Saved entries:
-*-*-

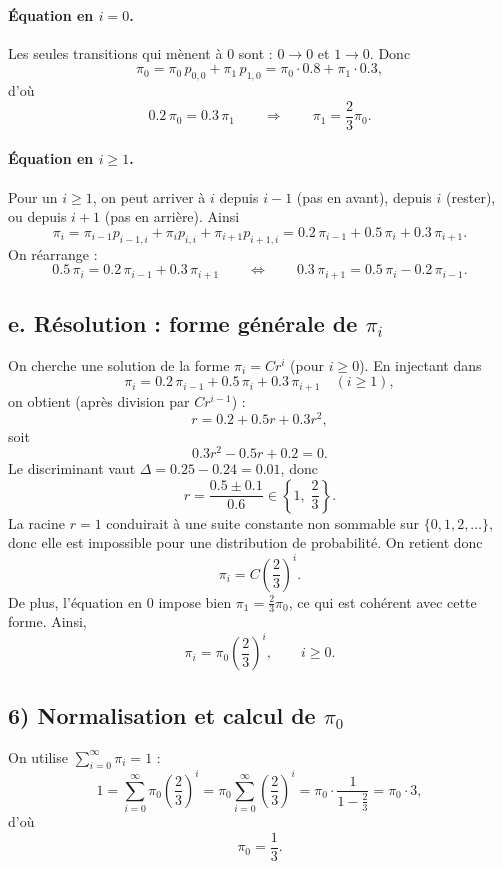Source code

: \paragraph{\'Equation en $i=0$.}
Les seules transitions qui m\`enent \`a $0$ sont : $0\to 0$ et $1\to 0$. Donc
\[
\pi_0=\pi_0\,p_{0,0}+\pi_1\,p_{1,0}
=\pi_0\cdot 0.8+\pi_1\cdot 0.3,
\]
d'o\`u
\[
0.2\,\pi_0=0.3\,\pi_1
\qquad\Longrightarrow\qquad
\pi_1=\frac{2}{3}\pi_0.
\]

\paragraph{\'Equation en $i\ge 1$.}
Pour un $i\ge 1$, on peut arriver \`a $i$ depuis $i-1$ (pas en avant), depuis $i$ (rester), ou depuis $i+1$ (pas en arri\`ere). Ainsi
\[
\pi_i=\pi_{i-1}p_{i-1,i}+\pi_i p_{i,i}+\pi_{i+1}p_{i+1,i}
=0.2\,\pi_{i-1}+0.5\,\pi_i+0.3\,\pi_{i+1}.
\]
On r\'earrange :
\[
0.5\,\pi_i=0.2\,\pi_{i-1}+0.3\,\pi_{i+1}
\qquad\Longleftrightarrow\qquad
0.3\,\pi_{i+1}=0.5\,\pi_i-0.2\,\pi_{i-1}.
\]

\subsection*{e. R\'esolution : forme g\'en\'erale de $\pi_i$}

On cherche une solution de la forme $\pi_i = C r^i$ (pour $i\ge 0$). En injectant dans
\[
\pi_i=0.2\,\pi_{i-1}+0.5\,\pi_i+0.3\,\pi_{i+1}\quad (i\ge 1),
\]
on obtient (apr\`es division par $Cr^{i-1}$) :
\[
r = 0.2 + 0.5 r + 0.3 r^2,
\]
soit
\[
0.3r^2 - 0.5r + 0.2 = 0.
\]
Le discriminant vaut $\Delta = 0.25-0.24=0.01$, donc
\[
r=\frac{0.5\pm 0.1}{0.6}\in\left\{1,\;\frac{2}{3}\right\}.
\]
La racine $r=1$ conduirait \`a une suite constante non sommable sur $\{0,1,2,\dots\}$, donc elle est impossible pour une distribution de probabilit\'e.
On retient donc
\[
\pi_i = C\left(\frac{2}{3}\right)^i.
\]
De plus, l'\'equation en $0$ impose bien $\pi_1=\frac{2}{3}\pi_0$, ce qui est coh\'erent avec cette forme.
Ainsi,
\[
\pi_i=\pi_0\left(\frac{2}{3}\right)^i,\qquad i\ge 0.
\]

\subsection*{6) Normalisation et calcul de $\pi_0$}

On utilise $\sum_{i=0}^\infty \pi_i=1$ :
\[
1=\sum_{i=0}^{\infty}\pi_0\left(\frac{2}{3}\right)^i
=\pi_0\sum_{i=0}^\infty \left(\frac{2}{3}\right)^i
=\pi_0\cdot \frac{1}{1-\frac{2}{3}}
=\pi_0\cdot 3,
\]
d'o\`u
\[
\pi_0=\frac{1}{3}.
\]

-*-*-

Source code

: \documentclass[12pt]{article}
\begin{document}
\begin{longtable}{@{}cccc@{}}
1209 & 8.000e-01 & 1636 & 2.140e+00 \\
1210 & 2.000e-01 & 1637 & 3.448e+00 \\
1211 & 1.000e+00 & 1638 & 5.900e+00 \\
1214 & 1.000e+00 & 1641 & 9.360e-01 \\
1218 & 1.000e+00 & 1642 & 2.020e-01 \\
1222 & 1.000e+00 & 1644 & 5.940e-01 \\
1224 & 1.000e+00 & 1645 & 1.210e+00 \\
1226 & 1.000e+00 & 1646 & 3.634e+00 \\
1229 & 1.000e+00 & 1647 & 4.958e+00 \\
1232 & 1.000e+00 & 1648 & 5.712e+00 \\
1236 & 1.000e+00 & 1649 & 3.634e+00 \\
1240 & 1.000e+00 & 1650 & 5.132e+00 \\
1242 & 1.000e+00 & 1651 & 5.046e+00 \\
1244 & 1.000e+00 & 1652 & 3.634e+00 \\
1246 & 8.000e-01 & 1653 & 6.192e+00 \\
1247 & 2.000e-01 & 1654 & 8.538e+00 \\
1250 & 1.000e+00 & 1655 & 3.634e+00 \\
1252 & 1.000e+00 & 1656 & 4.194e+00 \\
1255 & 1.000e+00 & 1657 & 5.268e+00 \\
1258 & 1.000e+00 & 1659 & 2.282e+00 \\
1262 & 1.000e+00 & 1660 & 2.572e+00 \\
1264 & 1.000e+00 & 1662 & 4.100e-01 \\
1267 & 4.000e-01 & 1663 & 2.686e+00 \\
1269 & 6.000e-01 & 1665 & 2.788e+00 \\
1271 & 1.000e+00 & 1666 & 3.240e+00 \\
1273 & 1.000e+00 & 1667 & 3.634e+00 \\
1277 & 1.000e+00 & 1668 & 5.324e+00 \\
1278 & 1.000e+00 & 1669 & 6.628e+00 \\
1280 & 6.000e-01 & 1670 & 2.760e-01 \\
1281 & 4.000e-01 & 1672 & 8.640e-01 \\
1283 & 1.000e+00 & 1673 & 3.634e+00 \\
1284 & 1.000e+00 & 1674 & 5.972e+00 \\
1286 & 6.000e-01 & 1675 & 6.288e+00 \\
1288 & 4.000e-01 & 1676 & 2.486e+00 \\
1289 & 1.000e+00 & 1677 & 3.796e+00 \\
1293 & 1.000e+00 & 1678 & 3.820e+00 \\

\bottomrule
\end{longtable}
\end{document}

-*-*-

_Exercise objective_
Which lines of the data include "longtable"? Copy each of them.

_Solution to this task_
\begin{longtable}{@{}cccc@{}}
\end{longtable}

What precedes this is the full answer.